*** Opening of AVAILABLE DATA ***

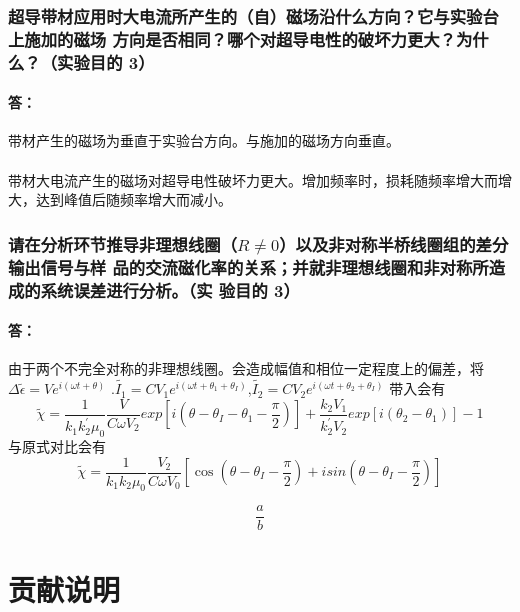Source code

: \documentclass{ctexart}
\theoremstyle{ansstyle}
\begin{document}
\subsubsection{ 超导带材应用时大电流所产生的（自）磁场沿什么方向？它与实验台上施加的磁场
    方向是否相同？哪个对超导电性的破坏力更大？为什么？（实验目的 3） }
\paragraph{答：}
带材产生的磁场为垂直于实验台方向。与施加的磁场方向垂直。
\paragraph{}带材大电流产生的磁场对超导电性破坏力更大。增加频率时，损耗随频率增大而增大，达到峰值后随频率增大而减小。
\subsubsection{请在分析环节推导非理想线圈（$R \neq 0$）以及非对称半桥线圈组的差分输出信号与样
    品的交流磁化率的关系；并就非理想线圈和非对称所造成的系统误差进行分析。（实
    验目的 3）
}
\paragraph{答：}由于两个不完全对称的非理想线圈。会造成幅值和相位一定程度上的偏差，将$\Delta \widetilde{\epsilon}=Ve^{i(\omega t + \theta)}$
.$\widetilde{I_{1}}= CV_{1}e^{i(\omega t + \theta_{1}+\theta_{I})}$,$\widetilde{I_{2}}= CV_{2}e^{i(\omega t + \theta_{2}+\theta_{I})}$
带入会有$$
    \widetilde{\chi}=\frac{1}{k_{1}k^{'}_{2}\mu_{0}}\frac{V}{C\omega V_{2}}exp[i(\theta -\theta_{I}-\theta_{1}-\frac{\pi}{2})]+\frac{k_{2}V_{1}}{k^{'}_{2}V_{2}}exp[i(\theta_{2}-\theta_{1})] -1$$
与原式对比会有
$$ \widetilde{\chi} =\frac{1}{k_{1}k_{2}\mu_{0}}\frac{V_{2}}{C\omega V_{0}}[\cos(\theta-\theta_{I}-\frac{\pi}{2})+isin(\theta-\theta_{I}-\frac{\pi}{2})]    $$



\appendix
\begin{equation}
    \dfrac{a}{b}
\end{equation}

\section{贡献说明}
\end{document}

*** Close of AVAILABLE DATA ***

## EXERCISE DESCRIPTION
State how many lines above contain the word "subsubsection", and nothing more.

## TASK SOLUTION
2